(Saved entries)

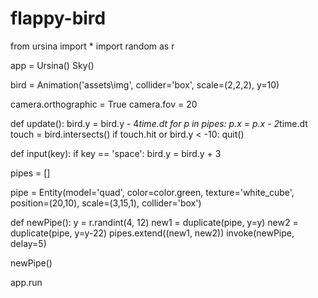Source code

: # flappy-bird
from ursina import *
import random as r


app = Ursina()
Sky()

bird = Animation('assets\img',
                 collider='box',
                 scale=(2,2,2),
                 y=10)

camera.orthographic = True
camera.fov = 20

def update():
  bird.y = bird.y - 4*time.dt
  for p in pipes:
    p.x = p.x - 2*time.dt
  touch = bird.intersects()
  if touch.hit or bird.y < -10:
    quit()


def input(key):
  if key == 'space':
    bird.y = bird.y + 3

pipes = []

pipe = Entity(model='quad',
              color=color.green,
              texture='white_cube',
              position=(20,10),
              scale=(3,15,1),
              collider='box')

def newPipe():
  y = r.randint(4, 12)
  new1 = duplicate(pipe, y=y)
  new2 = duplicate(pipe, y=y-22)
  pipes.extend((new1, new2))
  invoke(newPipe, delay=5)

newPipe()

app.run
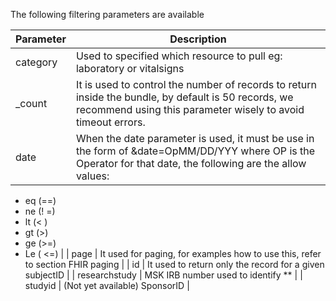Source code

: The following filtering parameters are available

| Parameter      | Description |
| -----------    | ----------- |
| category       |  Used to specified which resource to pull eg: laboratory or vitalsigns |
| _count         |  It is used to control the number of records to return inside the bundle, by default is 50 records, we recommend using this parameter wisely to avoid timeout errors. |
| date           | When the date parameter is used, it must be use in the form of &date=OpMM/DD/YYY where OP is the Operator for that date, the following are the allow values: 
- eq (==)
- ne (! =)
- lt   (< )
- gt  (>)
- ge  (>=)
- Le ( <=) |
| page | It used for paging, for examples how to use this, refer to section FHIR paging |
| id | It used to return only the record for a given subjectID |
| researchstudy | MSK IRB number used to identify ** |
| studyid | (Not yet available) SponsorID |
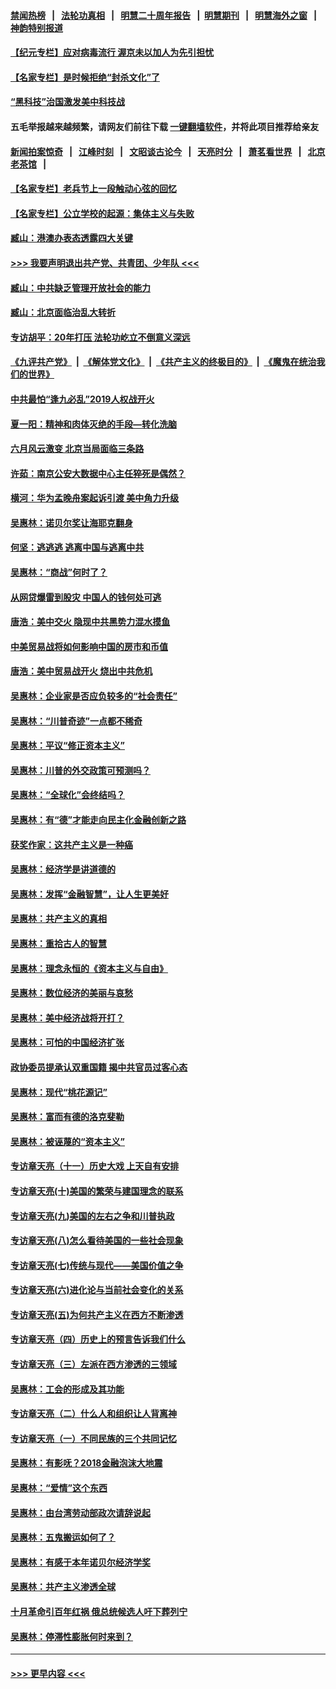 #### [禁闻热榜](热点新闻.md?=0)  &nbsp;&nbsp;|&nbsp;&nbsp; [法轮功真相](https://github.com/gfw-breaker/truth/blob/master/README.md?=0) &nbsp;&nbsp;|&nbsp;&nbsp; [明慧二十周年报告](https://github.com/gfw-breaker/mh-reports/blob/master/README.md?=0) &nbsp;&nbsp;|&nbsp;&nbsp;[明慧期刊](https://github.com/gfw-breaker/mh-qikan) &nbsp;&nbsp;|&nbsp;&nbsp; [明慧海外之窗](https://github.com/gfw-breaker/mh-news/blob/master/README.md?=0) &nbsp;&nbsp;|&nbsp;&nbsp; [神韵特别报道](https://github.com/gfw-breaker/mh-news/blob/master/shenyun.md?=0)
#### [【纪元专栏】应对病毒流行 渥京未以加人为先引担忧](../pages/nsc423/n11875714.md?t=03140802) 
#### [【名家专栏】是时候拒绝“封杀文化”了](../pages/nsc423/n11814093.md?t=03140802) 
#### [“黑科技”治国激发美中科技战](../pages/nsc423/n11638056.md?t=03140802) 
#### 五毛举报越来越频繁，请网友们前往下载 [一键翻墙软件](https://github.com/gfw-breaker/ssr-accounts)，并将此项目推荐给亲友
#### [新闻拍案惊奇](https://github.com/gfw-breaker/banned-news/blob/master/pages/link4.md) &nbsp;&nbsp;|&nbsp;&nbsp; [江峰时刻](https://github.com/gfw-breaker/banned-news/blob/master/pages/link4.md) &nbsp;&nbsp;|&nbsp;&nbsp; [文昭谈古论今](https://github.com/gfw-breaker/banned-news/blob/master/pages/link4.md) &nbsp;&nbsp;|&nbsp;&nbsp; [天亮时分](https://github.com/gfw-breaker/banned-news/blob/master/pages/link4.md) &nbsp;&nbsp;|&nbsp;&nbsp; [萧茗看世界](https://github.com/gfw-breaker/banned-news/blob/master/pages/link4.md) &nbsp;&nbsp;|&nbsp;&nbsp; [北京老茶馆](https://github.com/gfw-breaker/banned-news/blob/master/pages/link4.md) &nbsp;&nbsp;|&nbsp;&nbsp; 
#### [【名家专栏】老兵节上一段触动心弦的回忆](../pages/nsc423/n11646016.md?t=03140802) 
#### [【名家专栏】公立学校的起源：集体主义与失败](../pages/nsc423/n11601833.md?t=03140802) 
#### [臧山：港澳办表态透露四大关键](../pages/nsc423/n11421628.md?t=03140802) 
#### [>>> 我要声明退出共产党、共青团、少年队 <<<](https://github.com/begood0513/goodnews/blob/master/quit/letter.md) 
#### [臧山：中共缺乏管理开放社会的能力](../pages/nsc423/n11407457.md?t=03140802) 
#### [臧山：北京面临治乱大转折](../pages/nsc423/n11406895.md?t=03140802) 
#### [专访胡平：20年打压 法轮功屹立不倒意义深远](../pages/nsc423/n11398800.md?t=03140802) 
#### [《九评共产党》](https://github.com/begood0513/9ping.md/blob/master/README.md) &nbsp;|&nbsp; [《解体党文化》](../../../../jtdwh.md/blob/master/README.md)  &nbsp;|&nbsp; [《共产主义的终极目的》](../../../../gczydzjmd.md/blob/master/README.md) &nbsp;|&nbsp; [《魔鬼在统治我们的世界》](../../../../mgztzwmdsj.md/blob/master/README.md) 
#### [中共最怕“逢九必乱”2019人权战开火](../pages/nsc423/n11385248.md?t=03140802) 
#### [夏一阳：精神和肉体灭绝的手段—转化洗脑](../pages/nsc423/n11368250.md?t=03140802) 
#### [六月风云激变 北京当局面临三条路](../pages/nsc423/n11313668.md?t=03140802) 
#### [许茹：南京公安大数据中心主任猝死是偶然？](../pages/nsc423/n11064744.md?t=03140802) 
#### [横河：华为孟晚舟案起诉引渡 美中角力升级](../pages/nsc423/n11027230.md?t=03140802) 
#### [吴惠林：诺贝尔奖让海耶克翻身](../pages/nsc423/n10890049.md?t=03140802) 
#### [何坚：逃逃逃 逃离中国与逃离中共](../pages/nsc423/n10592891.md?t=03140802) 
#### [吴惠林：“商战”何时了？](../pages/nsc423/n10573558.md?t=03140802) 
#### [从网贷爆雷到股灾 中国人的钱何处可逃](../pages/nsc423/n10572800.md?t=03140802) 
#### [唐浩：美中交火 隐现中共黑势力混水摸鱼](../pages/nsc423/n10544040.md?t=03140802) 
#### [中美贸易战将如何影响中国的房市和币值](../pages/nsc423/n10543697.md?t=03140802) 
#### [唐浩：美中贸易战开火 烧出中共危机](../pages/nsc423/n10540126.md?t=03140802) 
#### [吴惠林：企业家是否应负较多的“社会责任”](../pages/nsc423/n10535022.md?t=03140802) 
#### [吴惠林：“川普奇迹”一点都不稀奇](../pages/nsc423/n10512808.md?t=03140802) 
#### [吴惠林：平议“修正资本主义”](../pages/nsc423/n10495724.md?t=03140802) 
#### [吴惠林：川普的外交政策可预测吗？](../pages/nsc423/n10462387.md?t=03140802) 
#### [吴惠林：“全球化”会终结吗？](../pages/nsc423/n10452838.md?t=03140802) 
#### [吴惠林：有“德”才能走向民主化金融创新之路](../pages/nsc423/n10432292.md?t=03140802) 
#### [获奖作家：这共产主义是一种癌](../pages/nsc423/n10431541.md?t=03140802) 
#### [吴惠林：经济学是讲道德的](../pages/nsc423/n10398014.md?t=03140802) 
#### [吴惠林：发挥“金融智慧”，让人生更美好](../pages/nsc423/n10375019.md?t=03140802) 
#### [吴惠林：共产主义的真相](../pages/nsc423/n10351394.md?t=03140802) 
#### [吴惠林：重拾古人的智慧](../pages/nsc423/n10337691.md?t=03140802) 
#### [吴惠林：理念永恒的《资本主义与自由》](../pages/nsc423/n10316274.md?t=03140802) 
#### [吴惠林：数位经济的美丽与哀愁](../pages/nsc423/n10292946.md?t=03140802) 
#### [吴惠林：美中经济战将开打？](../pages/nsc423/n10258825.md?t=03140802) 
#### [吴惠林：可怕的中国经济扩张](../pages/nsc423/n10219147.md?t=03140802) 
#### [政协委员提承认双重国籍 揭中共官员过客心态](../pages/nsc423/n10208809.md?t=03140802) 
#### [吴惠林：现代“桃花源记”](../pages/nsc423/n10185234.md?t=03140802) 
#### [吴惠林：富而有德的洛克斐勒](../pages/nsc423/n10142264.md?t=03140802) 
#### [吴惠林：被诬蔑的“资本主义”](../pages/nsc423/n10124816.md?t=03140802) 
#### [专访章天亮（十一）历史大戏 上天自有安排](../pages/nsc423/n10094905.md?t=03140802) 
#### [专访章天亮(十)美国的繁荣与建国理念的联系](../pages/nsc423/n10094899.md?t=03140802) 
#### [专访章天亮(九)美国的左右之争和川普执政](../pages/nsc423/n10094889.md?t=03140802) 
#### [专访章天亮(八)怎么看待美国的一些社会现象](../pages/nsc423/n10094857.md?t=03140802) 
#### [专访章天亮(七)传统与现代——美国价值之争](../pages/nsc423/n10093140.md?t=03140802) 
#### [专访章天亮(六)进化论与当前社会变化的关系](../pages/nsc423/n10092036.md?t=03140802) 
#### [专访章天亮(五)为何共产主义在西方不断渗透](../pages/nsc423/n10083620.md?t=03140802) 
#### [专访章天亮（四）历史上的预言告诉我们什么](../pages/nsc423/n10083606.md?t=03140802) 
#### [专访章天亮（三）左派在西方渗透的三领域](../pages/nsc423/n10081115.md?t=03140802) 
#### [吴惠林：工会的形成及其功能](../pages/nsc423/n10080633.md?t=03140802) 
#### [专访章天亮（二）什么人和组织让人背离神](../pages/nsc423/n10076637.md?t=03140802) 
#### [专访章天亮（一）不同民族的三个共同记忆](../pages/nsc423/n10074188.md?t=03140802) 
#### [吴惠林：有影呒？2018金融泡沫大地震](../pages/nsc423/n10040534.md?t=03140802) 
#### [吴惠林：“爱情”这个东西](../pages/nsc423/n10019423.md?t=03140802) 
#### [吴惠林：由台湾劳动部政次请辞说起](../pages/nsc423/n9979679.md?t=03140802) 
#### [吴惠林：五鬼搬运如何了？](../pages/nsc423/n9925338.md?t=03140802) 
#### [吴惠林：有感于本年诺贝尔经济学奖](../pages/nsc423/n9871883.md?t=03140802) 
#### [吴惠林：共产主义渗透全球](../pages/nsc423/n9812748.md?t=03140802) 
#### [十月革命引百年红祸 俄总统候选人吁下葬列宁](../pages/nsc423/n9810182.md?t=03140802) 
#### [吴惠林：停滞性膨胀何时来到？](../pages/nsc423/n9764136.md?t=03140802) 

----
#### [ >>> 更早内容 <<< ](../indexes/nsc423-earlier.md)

— Description of the task —
For each line in the entries that contains the string "this", make a copy.

— Exercise output —
| _count         |  It is used to control the number of records to return inside the bundle, by default is 50 records, we recommend using this parameter wisely to avoid timeout errors. |
| page | It used for paging, for examples how to use this, refer to section FHIR paging |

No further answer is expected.